April 7, 2013
Steve Morsa filed a patent claiming benefits processing. The PTO rejected over prior art, first arguing anticipation; then, when that deficiency was pointed out, hand-waving obviousness. Morsa made cogent, reasonably undeniable arguments, based on evidence, that the prior art used was not in fact prior art - that it was published nearly two years later. Morsa argued that the supposed prior art wasn't enabling, nor a solid basis for obviousness. The PTO didn't care a whit for any of it. The Board granted a rehearing only to pile on new grounds of rejection, without allowing Morsa any opportunity whatsoever to refute the rejections. On appeal, a CAFC panel didn't bother to examine the facts, nor follow the law. Largely ignorning Morsa's arguments, the CAFC rubber-stamped the PTO. The only issue that caught the CAFC's attention was the examiner dismissing Morsa's prior art enablement argument by saying the he had failed to file any expert declartion or affidavit in support. That odious requirement went too far. "We see no reason to require such submissions in all cases," the CAFC panel opined. "Here, Morsa identified specific, concrete reasons why he believed the short press release at issue was not enabling, and the Board and the examiner failed to address these arguments." For this a partial remand, though to moot point - only to clean a smudge on the claims' death warrant. The claims were damned over an unsupported conjecture of obviousness. One more chip on the pile exposing the fundamentally lawless process of caprice by the U.S. patent office and at the CAFC. (CAFC 2012-1609)
April 4, 2013
In Saffran v. Johnson & Johnson, the CAFC (2012-1043) satisfied its plutocratic bias, relieving J&J of a pesky infringement by narrowing claim construction from that emanating from esteemed Judge T. John Ward in the Eastern District of Texas.
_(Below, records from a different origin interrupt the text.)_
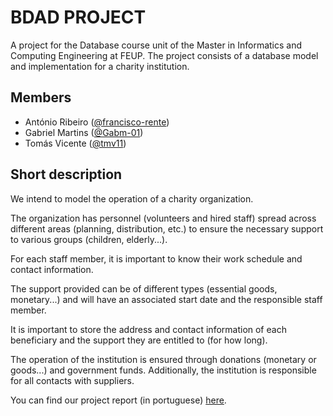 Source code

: # BDAD PROJECT

A project for the Database course unit of the Master in Informatics and Computing Engineering at FEUP. The project consists of a database model and implementation for a charity institution.


## Members
- António Ribeiro ([@francisco-rente](https://github.com/francisco-rente))
- Gabriel Martins ([@Gabm-01](https://github.com/Gabm-01))
- Tomás Vicente ([@tmv11](https://github.com/tmv11))


## Short description 

We intend to model the operation of a charity organization.

The organization has personnel (volunteers and hired staff) spread across different areas (planning, distribution, etc.) to ensure the necessary support to various groups (children, elderly...).

For each staff member, it is important to know their work schedule and contact information.

The support provided can be of different types (essential goods, monetary...) and will have an associated start date and the responsible staff member.

It is important to store the address and contact information of each beneficiary and the support they are entitled to (for how long).

The operation of the institution is ensured through donations (monetary or goods...) and government funds. Additionally, the institution is responsible for all contacts with suppliers.

You can find our project report (in portuguese) [here](./Delivery_III/DeliveryIII.pdf).
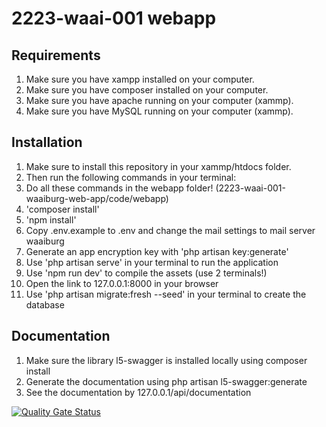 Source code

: # 2223-waai-001 webapp

## Requirements
1. Make sure you have xampp installed on your computer.
2. Make sure you have composer installed on your computer.
3. Make sure you have apache running on your computer (xammp).
4. Make sure you have MySQL running on your computer (xammp).

## Installation
1. Make sure to install this repository in your xammp/htdocs folder.
2. Then run the following commands in your terminal:
3. Do all these commands in the webapp folder! (2223-waai-001-waaiburg-web-app/code/webapp)
4. 'composer install'
5. 'npm install'
6. Copy .env.example to .env and change the mail settings to mail server waaiburg
7. Generate an app encryption key with 'php artisan key:generate'
8. Use 'php artisan serve' in your terminal to run the application
9. Use 'npm run dev' to compile the assets (use 2 terminals!)
10. Open the link to 127.0.0.1:8000 in your browser
11. Use 'php artisan migrate:fresh --seed' in your terminal to create the database

## Documentation
1. Make sure the library l5-swagger is installed locally using composer install
2. Generate the documentation using php artisan l5-swagger:generate
3. See the documentation by 127.0.0.1/api/documentation

[![Quality Gate Status](https://sonarcloud.io/api/project_badges/measure?project=Thomas-More-Digital-Innovation_2223-waai-001-waaiburg-web-app&metric=alert_status)](https://sonarcloud.io/summary/new_code?id=Thomas-More-Digital-Innovation_2223-waai-001-waaiburg-web-app)
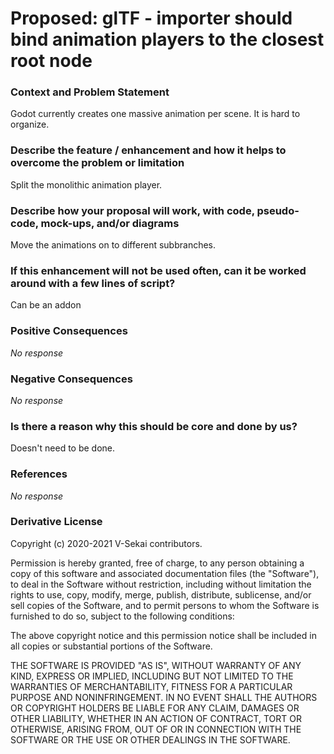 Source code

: # Proposed: glTF - importer should bind animation players to the closest root node

### Context and Problem Statement

Godot currently creates one massive animation per scene. It is hard to organize.

### Describe the feature / enhancement and how it helps to overcome the problem or limitation

Split the monolithic animation player.

### Describe how your proposal will work, with code, pseudo-code, mock-ups, and/or diagrams

Move the animations on to different subbranches.

### If this enhancement will not be used often, can it be worked around with a few lines of script?

Can be an addon

### Positive Consequences

_No response_

### Negative Consequences

_No response_

### Is there a reason why this should be core and done by us?

Doesn't need to be done.

### References

_No response_

### Derivative License

Copyright (c) 2020-2021 V-Sekai contributors.

Permission is hereby granted, free of charge, to any person obtaining a copy
of this software and associated documentation files (the "Software"), to deal
in the Software without restriction, including without limitation the rights
to use, copy, modify, merge, publish, distribute, sublicense, and/or sell
copies of the Software, and to permit persons to whom the Software is
furnished to do so, subject to the following conditions:

The above copyright notice and this permission notice shall be included in all
copies or substantial portions of the Software.

THE SOFTWARE IS PROVIDED "AS IS", WITHOUT WARRANTY OF ANY KIND, EXPRESS OR
IMPLIED, INCLUDING BUT NOT LIMITED TO THE WARRANTIES OF MERCHANTABILITY,
FITNESS FOR A PARTICULAR PURPOSE AND NONINFRINGEMENT. IN NO EVENT SHALL THE
AUTHORS OR COPYRIGHT HOLDERS BE LIABLE FOR ANY CLAIM, DAMAGES OR OTHER
LIABILITY, WHETHER IN AN ACTION OF CONTRACT, TORT OR OTHERWISE, ARISING FROM,
OUT OF OR IN CONNECTION WITH THE SOFTWARE OR THE USE OR OTHER DEALINGS IN THE
SOFTWARE.
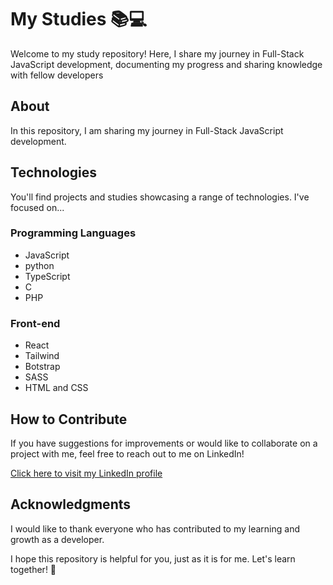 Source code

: # My Studies 📚💻

Welcome to my study repository! Here, I share my journey in Full-Stack JavaScript development, documenting my progress and sharing knowledge with fellow developers

## About

In this repository, I am sharing my journey in Full-Stack JavaScript development.

## Technologies

You'll find projects and studies showcasing a range of technologies. I've focused on...

### Programming Languages
<ul>
  <li>JavaScript</li>
  <li>python</li>
  <li>TypeScript</li>
  <li>C</li>
  <li>PHP</li>
</ul>

### Front-end
<ul>
  <li>React</li>
  <li>Tailwind</li>
  <li>Botstrap</li>
  <li>SASS</li>
  <li>HTML and CSS</li>
</ul>

## How to Contribute

If you have suggestions for improvements or would like to collaborate on a project with me, feel free to reach out to me on LinkedIn!

[Click here to visit my LinkedIn profile](https://www.linkedin.com/in/renansilvadev/)

## Acknowledgments

I would like to thank everyone who has contributed to my learning and growth as a developer.

I hope this repository is helpful for you, just as it is for me. Let's learn together! 🚀
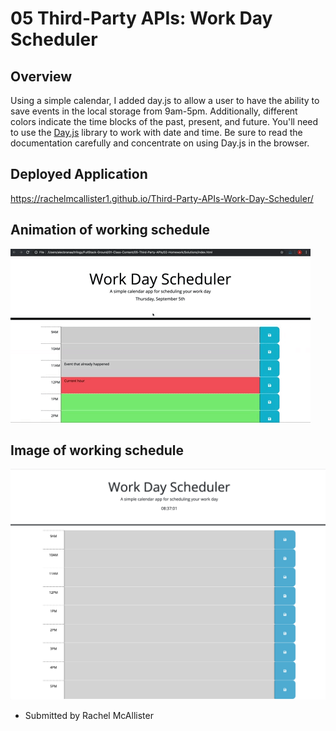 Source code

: 
# 05 Third-Party APIs: Work Day Scheduler
## Overview
Using a simple calendar, I added day.js to allow a user to have the ability to save events in the local storage from 9am-5pm. Additionally, different colors indicate the time blocks of the past, present, and future.
You'll need to use the [Day.js](https://day.js.org/en/) library to work with date and time. Be sure to read the documentation carefully and concentrate on using Day.js in the browser.
## Deployed Application
https://rachelmcallister1.github.io/Third-Party-APIs-Work-Day-Scheduler/ 
## Animation of working schedule
<!-- @TODO: create ticket to review/update image) -->
![A user clicks on slots on the color-coded calendar and edits the events.](./Assets/05-third-party-apis-homework-demo.gif)
## Image of working schedule
![test content](./assets/scheduler.png)
- Submitted by Rachel McAllister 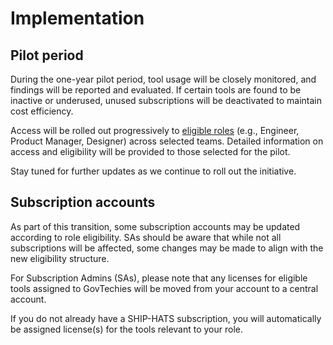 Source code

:  # Implementation

 ## Pilot period

 During the one-year pilot period, tool usage will be closely monitored, and findings will be reported and evaluated. If certain tools are found to be inactive or underused, unused subscriptions will be deactivated to maintain cost efficiency.

Access will be rolled out progressively to [eligible roles](/eligibility.md) (e.g., Engineer, Product Manager, Designer) across selected teams. Detailed information on access and eligibility will be provided to those selected for the pilot.

Stay tuned for further updates as we continue to roll out the initiative.

## Subscription accounts

As part of this transition, some subscription accounts may be updated according to role eligibility. SAs should be aware that while not all subscriptions will be affected, some changes may be made to align with the new eligibility structure.

For Subscription Admins (SAs), please note that any licenses for eligible tools assigned to GovTechies will be moved from your account to a central account.

If you do not already have a SHIP-HATS subscription, you will automatically be assigned license(s) for the tools relevant to your role.


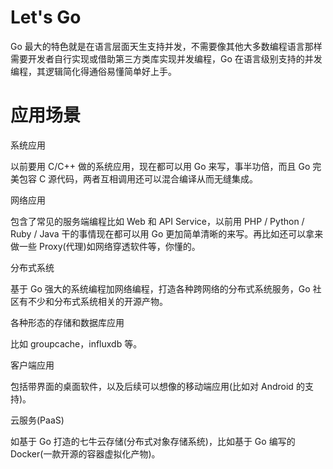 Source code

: # Let's Go

Go 最大的特色就是在语言层面天生支持并发，不需要像其他大多数编程语言那样需要开发者自行实现或借助第三方类库实现并发编程，Go 在语言级别支持的并发编程，其逻辑简化得通俗易懂简单好上手。

# 应用场景

系统应用

以前要用 C/C++ 做的系统应用，现在都可以用 Go 来写，事半功倍，而且 Go 完美包容 C 源代码，两者互相调用还可以混合编译从而无缝集成。

网络应用

包含了常见的服务端编程比如 Web 和 API Service，以前用 PHP / Python / Ruby / Java 干的事情现在都可以用 Go 更加简单清晰的来写。再比如还可以拿来做一些 Proxy(代理)如网络穿透软件等，你懂的。

分布式系统

基于 Go 强大的系统编程加网络编程，打造各种跨网络的分布式系统服务，Go 社区有不少和分布式系统相关的开源产物。

各种形态的存储和数据库应用

比如 groupcache，influxdb 等。

客户端应用

包括带界面的桌面软件，以及后续可以想像的移动端应用(比如对 Android 的支持)。

云服务(PaaS)

如基于 Go 打造的七牛云存储(分布式对象存储系统)，比如基于 Go 编写的 Docker(一款开源的容器虚拟化产物)。
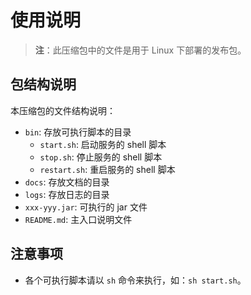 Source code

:# 使用说明

> **注**：此压缩包中的文件是用于 Linux 下部署的发布包。

## 包结构说明

本压缩包的文件结构说明：

- `bin`: 存放可执行脚本的目录
  - `start.sh`: 启动服务的 shell 脚本
  - `stop.sh`: 停止服务的 shell 脚本
  - `restart.sh`: 重启服务的 shell 脚本
- `docs`: 存放文档的目录
- `logs`: 存放日志的目录
- `xxx-yyy.jar`: 可执行的 jar 文件
- `README.md`: 主入口说明文件

## 注意事项

- 各个可执行脚本请以 `sh` 命令来执行，如：`sh start.sh`。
The interesting facet in this case was a reminder that relying upon means-plus-function claim language is always fraught with the danger of inadequate disclosure. "'[a] patentee cannot avoid providing specificity as to structure simply because someone of ordinary skill in the art would be able to devise a means to perform the claimed function.' Blackboard, Inc. v. Desire2Learn, Inc., 574 F.3d 1371, 1385 (Fed. Cir. 2009). Under § 112, ¶ 6, the question is not what structures a person of ordinary skill in the art would know are capable of performing a given function, but what structures are specifically disclosed and tied to that function in the specification."